■ Work instructions ■
Nothing but the pictures should be dropped; repeat the rest of the data below exactly.

■ Available records ■
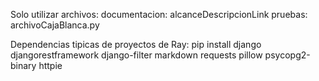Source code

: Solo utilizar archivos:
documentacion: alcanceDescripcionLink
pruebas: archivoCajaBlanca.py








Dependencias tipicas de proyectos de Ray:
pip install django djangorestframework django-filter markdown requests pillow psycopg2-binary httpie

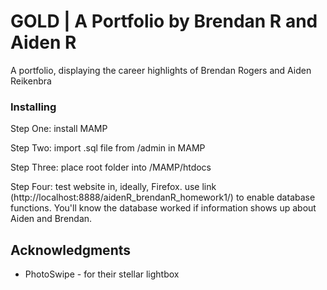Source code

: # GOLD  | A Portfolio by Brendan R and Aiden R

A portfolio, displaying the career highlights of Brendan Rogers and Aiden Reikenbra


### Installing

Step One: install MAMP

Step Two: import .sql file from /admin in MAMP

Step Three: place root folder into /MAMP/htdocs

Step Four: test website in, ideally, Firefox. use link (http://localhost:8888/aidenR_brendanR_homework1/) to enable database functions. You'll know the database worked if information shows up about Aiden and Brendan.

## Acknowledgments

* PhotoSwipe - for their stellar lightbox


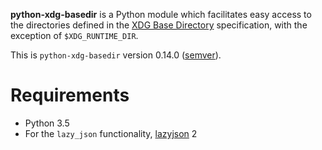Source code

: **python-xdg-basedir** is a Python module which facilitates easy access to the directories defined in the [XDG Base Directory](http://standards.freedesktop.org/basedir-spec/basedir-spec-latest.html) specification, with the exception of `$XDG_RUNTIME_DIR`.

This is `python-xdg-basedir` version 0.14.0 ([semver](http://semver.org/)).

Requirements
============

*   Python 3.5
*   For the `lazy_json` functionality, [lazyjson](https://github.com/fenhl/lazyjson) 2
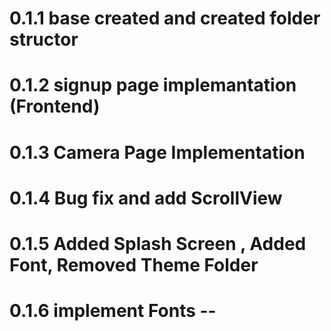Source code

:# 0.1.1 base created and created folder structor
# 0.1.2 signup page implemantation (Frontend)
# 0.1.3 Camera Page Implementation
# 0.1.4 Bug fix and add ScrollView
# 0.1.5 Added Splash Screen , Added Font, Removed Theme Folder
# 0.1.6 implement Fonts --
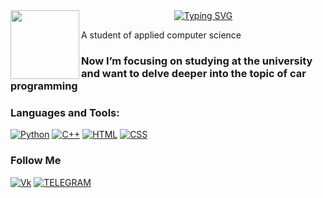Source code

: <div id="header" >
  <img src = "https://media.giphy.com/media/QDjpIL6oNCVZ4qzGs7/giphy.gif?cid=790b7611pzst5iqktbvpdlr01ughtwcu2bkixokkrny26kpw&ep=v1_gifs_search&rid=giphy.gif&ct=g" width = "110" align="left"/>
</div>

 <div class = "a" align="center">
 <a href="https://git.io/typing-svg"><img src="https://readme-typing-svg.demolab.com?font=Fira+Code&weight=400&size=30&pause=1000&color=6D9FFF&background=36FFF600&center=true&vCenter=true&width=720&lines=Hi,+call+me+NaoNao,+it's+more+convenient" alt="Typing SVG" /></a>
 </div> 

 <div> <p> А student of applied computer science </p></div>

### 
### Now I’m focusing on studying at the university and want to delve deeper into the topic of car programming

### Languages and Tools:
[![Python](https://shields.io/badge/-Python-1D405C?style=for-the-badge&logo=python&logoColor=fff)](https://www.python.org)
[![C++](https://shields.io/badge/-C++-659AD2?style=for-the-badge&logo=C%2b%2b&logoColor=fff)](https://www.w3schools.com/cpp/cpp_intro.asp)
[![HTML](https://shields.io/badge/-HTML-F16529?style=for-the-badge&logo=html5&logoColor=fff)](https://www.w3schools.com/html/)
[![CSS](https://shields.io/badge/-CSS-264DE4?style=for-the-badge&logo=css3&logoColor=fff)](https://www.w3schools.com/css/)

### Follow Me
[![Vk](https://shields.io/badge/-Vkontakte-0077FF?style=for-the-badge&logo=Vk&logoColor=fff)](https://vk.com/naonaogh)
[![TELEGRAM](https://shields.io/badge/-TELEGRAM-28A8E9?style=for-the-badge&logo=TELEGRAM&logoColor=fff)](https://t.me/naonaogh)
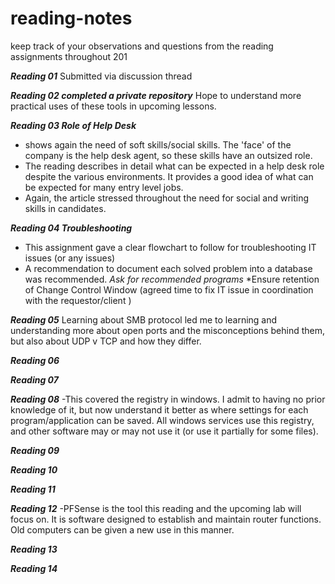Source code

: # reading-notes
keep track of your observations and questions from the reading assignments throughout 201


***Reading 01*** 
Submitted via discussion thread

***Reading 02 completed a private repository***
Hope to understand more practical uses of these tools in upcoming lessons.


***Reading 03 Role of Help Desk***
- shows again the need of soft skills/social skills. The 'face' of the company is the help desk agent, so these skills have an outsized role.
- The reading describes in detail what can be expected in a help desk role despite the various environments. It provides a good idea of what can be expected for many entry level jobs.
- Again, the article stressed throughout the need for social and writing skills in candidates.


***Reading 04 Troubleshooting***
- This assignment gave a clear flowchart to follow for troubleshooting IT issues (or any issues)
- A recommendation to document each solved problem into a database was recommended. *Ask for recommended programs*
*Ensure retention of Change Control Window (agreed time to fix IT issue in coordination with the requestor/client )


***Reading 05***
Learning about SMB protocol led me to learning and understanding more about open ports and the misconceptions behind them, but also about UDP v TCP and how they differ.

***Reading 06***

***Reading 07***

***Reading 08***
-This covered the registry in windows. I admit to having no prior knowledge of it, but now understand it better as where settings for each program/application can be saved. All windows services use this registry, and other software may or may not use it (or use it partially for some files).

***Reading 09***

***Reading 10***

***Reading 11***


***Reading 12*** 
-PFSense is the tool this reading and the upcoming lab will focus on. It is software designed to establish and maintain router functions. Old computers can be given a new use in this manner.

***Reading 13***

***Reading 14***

■ Written response ■
Source code

: Solo utilizar archivos:
documentacion: alcanceDescripcionLink
pruebas: archivoCajaBlanca.py








Dependencias tipicas de proyectos de Ray:
pip install django djangorestframework django-filter markdown requests pillow psycopg2-binary httpie

Source code

: # GOLD  | A Portfolio by Brendan R and Aiden R

A portfolio, displaying the career highlights of Brendan Rogers and Aiden Reikenbra


### Installing

Step One: install MAMP

Step Two: import .sql file from /admin in MAMP

Step Three: place root folder into /MAMP/htdocs

Step Four: test website in, ideally, Firefox. use link (http://localhost:8888/aidenR_brendanR_homework1/) to enable database functions. You'll know the database worked if information shows up about Aiden and Brendan.

## Acknowledgments

* PhotoSwipe - for their stellar lightbox


Source code

: **python-xdg-basedir** is a Python module which facilitates easy access to the directories defined in the [XDG Base Directory](http://standards.freedesktop.org/basedir-spec/basedir-spec-latest.html) specification, with the exception of `$XDG_RUNTIME_DIR`.

This is `python-xdg-basedir` version 0.14.0 ([semver](http://semver.org/)).

Requirements
============

*   Python 3.5
*   For the `lazy_json` functionality, [lazyjson](https://github.com/fenhl/lazyjson) 2
Source code

:# 0.1.1 base created and created folder structor
# 0.1.2 signup page implemantation (Frontend)
# 0.1.3 Camera Page Implementation
# 0.1.4 Bug fix and add ScrollView
# 0.1.5 Added Splash Screen , Added Font, Removed Theme Folder
# 0.1.6 implement Fonts --
Source code

: <div id="header" >
  <img src = "https://media.giphy.com/media/QDjpIL6oNCVZ4qzGs7/giphy.gif?cid=790b7611pzst5iqktbvpdlr01ughtwcu2bkixokkrny26kpw&ep=v1_gifs_search&rid=giphy.gif&ct=g" width = "110" align="left"/>
</div>

 <div class = "a" align="center">
 <a href="https://git.io/typing-svg"><img src="https://readme-typing-svg.demolab.com?font=Fira+Code&weight=400&size=30&pause=1000&color=6D9FFF&background=36FFF600&center=true&vCenter=true&width=720&lines=Hi,+call+me+NaoNao,+it's+more+convenient" alt="Typing SVG" /></a>
 </div> 

 <div> <p> А student of applied computer science </p></div>

### 
### Now I’m focusing on studying at the university and want to delve deeper into the topic of car programming

### Languages and Tools:
[![Python](https://shields.io/badge/-Python-1D405C?style=for-the-badge&logo=python&logoColor=fff)](https://www.python.org)
[![C++](https://shields.io/badge/-C++-659AD2?style=for-the-badge&logo=C%2b%2b&logoColor=fff)](https://www.w3schools.com/cpp/cpp_intro.asp)
[![HTML](https://shields.io/badge/-HTML-F16529?style=for-the-badge&logo=html5&logoColor=fff)](https://www.w3schools.com/html/)
[![CSS](https://shields.io/badge/-CSS-264DE4?style=for-the-badge&logo=css3&logoColor=fff)](https://www.w3schools.com/css/)

### Follow Me
[![Vk](https://shields.io/badge/-Vkontakte-0077FF?style=for-the-badge&logo=Vk&logoColor=fff)](https://vk.com/naonaogh)
[![TELEGRAM](https://shields.io/badge/-TELEGRAM-28A8E9?style=for-the-badge&logo=TELEGRAM&logoColor=fff)](https://t.me/naonaogh)
Source code

: # reading-notes
keep track of your observations and questions from the reading assignments throughout 201


***Reading 01*** 
Submitted via discussion thread

***Reading 02 completed a private repository***
Hope to understand more practical uses of these tools in upcoming lessons.


***Reading 03 Role of Help Desk***
- shows again the need of soft skills/social skills. The 'face' of the company is the help desk agent, so these skills have an outsized role.
- The reading describes in detail what can be expected in a help desk role despite the various environments. It provides a good idea of what can be expected for many entry level jobs.
- Again, the article stressed throughout the need for social and writing skills in candidates.


***Reading 04 Troubleshooting***
- This assignment gave a clear flowchart to follow for troubleshooting IT issues (or any issues)
- A recommendation to document each solved problem into a database was recommended. *Ask for recommended programs*
*Ensure retention of Change Control Window (agreed time to fix IT issue in coordination with the requestor/client )


***Reading 05***
Learning about SMB protocol led me to learning and understanding more about open ports and the misconceptions behind them, but also about UDP v TCP and how they differ.

***Reading 06***

***Reading 07***

***Reading 08***
-This covered the registry in windows. I admit to having no prior knowledge of it, but now understand it better as where settings for each program/application can be saved. All windows services use this registry, and other software may or may not use it (or use it partially for some files).

***Reading 09***

***Reading 10***

***Reading 11***


***Reading 12*** 
-PFSense is the tool this reading and the upcoming lab will focus on. It is software designed to establish and maintain router functions. Old computers can be given a new use in this manner.

***Reading 13***

***Reading 14***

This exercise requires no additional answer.